(Items from a data source)
————
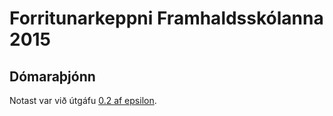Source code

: # Forritunarkeppni Framhaldsskólanna 2015

## Dómaraþjónn

Notast var við útgáfu [0.2 af epsilon](https://github.com/ForritunarkeppniFramhaldsskolanna/epsilon/releases/tag/v0.2).


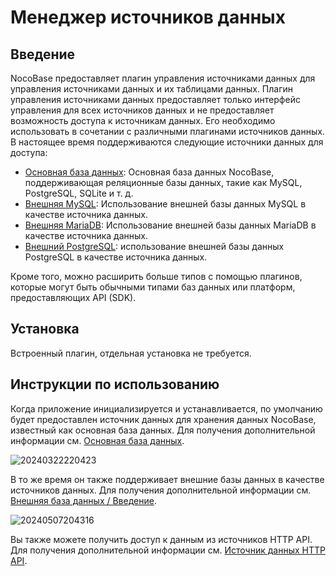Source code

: # Менеджер источников данных

<PluginInfo name="data-source-manager"></PluginInfo>

## Введение

NocoBase предоставляет плагин управления источниками данных для управления источниками данных и их таблицами данных. Плагин управления источниками данных предоставляет только интерфейс управления для всех источников данных и не предоставляет возможность доступа к источникам данных. Его необходимо использовать в сочетании с различными плагинами источников данных. В настоящее время поддерживаются следующие источники данных для доступа:

- [Основная база данных](/handbook/data-source-main): Основная база данных NocoBase, поддерживающая реляционные базы данных, такие как MySQL, PostgreSQL, SQLite и т. д.
- [Внешняя MySQL](/handbook/data-source-external-mysql): Использование внешней базы данных MySQL в качестве источника данных.
- [Внешняя MariaDB](/handbook/data-source-external-mariadb): Использование внешней базы данных MariaDB в качестве источника данных.
- [Внешний PostgreSQL](/handbook/data-source-external-postgres): использование внешней базы данных PostgreSQL в качестве источника данных.

Кроме того, можно расширить больше типов с помощью плагинов, которые могут быть обычными типами баз данных или платформ, предоставляющих API (SDK).

## Установка

Встроенный плагин, отдельная установка не требуется.

## Инструкции по использованию

Когда приложение инициализируется и устанавливается, по умолчанию будет предоставлен источник данных для хранения данных NocoBase, известный как основная база данных. Для получения дополнительной информации см. [Основная база данных](/handbook/data-source-main).

![20240322220423](https://static-docs.nocobase.com/20240322220423.png)

В то же время он также поддерживает внешние базы данных в качестве источников данных. Для получения дополнительной информации см. [Внешняя база данных / Введение](/handbook/data-source-manager/external-database).

![20240507204316](https://static-docs.nocobase.com/20240507204316.png)

Вы также можете получить доступ к данным из источников HTTP API. Для получения дополнительной информации см. [Источник данных HTTP API](/handbook/data-source-http-api).

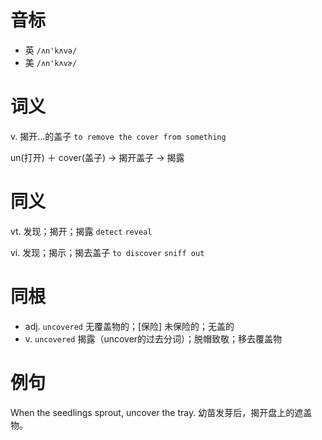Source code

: # 音标

- 英 `/ʌn'kʌvə/`
- 美 `/ʌn'kʌvɚ/`

# 词义

v. 揭开…的盖子
`to remove the cover from something`



un(打开) ＋ cover(盖子) → 揭开盖子 → 揭露

# 同义

vt. 发现；揭开；揭露
`detect` `reveal`

vi. 发现；揭示；揭去盖子
`to discover` `sniff out`

# 同根

- adj. `uncovered` 无覆盖物的；[保险] 未保险的；无盖的
- v. `uncovered` 揭露（uncover的过去分词）；脱帽致敬；移去覆盖物

# 例句

When the seedlings sprout, uncover the tray.
幼苗发芽后，揭开盘上的遮盖物。


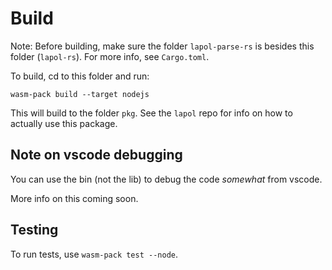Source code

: # Build

Note: Before building, make sure the folder `lapol-parse-rs` is besides this folder (`lapol-rs`).
For more info, see `Cargo.toml`.

To build, cd to this folder and run:

`wasm-pack build --target nodejs`

This will build to the folder `pkg`. See the `lapol` repo for info on how
to actually use this package.

## Note on vscode debugging

You can use the bin (not the lib) to debug the code _somewhat_ from vscode.

More info on this coming soon.

## Testing

To run tests, use `wasm-pack test --node`.
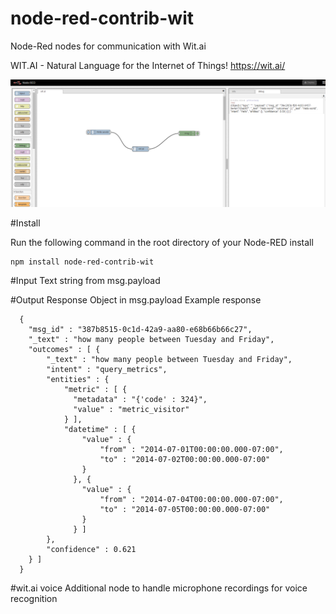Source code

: node-red-contrib-wit
====================

Node-Red nodes for communication with Wit.ai

WIT.AI - Natural Language for the Internet of Things! https://wit.ai/

[![Screen shot](https://raw.githubusercontent.com/efa2000/node-red-contrib-wit/master/screen-shot.png)](https://raw.githubusercontent.com/efa2000/node-red-contrib-wit/master/screen-shot.png)

#Install

Run the following command in the root directory of your Node-RED install

    npm install node-red-contrib-wit

#Input
Text string from msg.payload

#Output
Response Object in msg.payload
Example response

	  {
	    "msg_id" : "387b8515-0c1d-42a9-aa80-e68b66b66c27",
	    "_text" : "how many people between Tuesday and Friday",
	    "outcomes" : [ {
	        "_text" : "how many people between Tuesday and Friday",
	        "intent" : "query_metrics",
	        "entities" : {
	            "metric" : [ {
	              "metadata" : "{'code' : 324}",
	              "value" : "metric_visitor"
	            } ],
	            "datetime" : [ {
	                "value" : {
	                    "from" : "2014-07-01T00:00:00.000-07:00",
	                    "to" : "2014-07-02T00:00:00.000-07:00"
	                }
	              }, {
	                "value" : {
	                    "from" : "2014-07-04T00:00:00.000-07:00",
	                    "to" : "2014-07-05T00:00:00.000-07:00"
	                }
	              } ]
	        },
	        "confidence" : 0.621
	    } ]
	  }
#wit.ai voice
Additional node to handle microphone recordings for voice recognition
————
▸ WORK REQUIRED
Lines with "wasm" in them are what the answer must contain; copy each from the records above.

▸ ANSWER SECTION
`wasm-pack build --target nodejs`
To run tests, use `wasm-pack test --node`.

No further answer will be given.